━━━ DATA EXTRACT ━━━

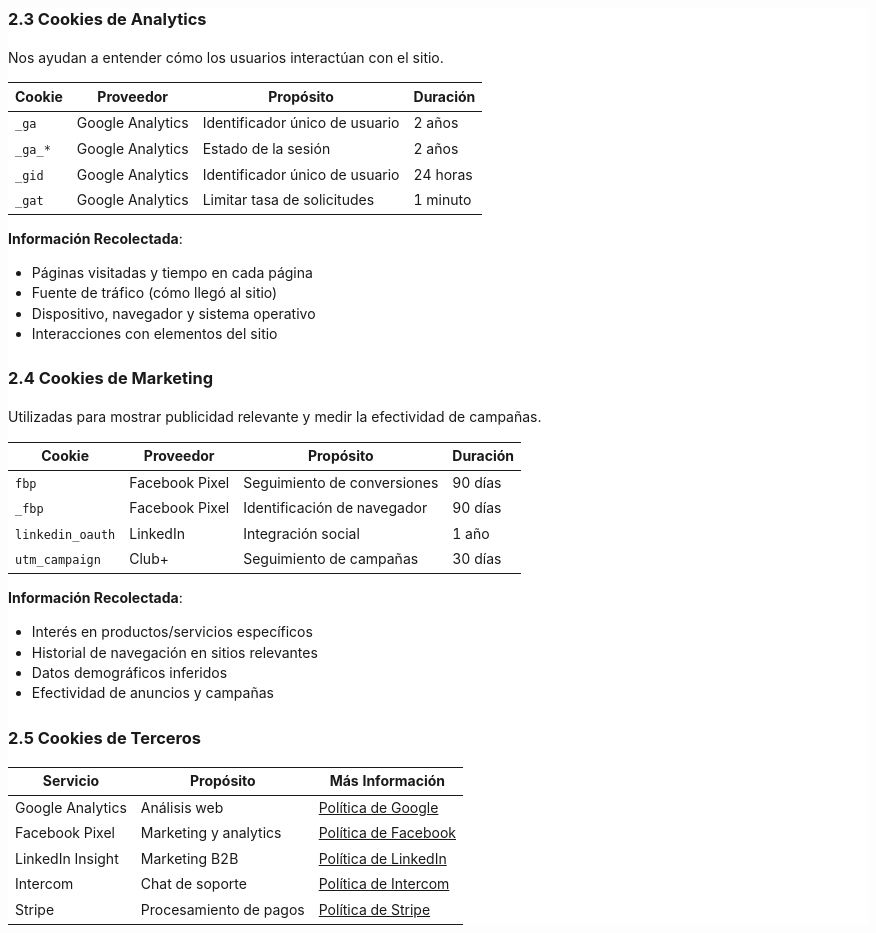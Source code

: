 ### 2.3 Cookies de Analytics

Nos ayudan a entender cómo los usuarios interactúan con el sitio.

| Cookie  | Proveedor        | Propósito                      | Duración |
| ------- | ---------------- | ------------------------------ | -------- |
| `_ga`   | Google Analytics | Identificador único de usuario | 2 años   |
| `_ga_*` | Google Analytics | Estado de la sesión            | 2 años   |
| `_gid`  | Google Analytics | Identificador único de usuario | 24 horas |
| `_gat`  | Google Analytics | Limitar tasa de solicitudes    | 1 minuto |

**Información Recolectada**:

- Páginas visitadas y tiempo en cada página
- Fuente de tráfico (cómo llegó al sitio)
- Dispositivo, navegador y sistema operativo
- Interacciones con elementos del sitio

### 2.4 Cookies de Marketing

Utilizadas para mostrar publicidad relevante y medir la efectividad de campañas.

| Cookie           | Proveedor      | Propósito                   | Duración |
| ---------------- | -------------- | --------------------------- | -------- |
| `fbp`            | Facebook Pixel | Seguimiento de conversiones | 90 días  |
| `_fbp`           | Facebook Pixel | Identificación de navegador | 90 días  |
| `linkedin_oauth` | LinkedIn       | Integración social          | 1 año    |
| `utm_campaign`   | Club+          | Seguimiento de campañas     | 30 días  |

**Información Recolectada**:

- Interés en productos/servicios específicos
- Historial de navegación en sitios relevantes
- Datos demográficos inferidos
- Efectividad de anuncios y campañas

### 2.5 Cookies de Terceros

| Servicio         | Propósito              | Más Información                                                       |
| ---------------- | ---------------------- | --------------------------------------------------------------------- |
| Google Analytics | Análisis web           | [Política de Google](https://policies.google.com/privacy)             |
| Facebook Pixel   | Marketing y analytics  | [Política de Facebook](https://www.facebook.com/privacy/explanation)  |
| LinkedIn Insight | Marketing B2B          | [Política de LinkedIn](https://www.linkedin.com/legal/privacy-policy) |
| Intercom         | Chat de soporte        | [Política de Intercom](https://www.intercom.com/legal/privacy)        |
| Stripe           | Procesamiento de pagos | [Política de Stripe](https://stripe.com/privacy)                      |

━━━

WHAT YOU WILL DO:
From the data above, report how many lines hold the word "Duración", answering with the number by itself.

TASK RESULT:
2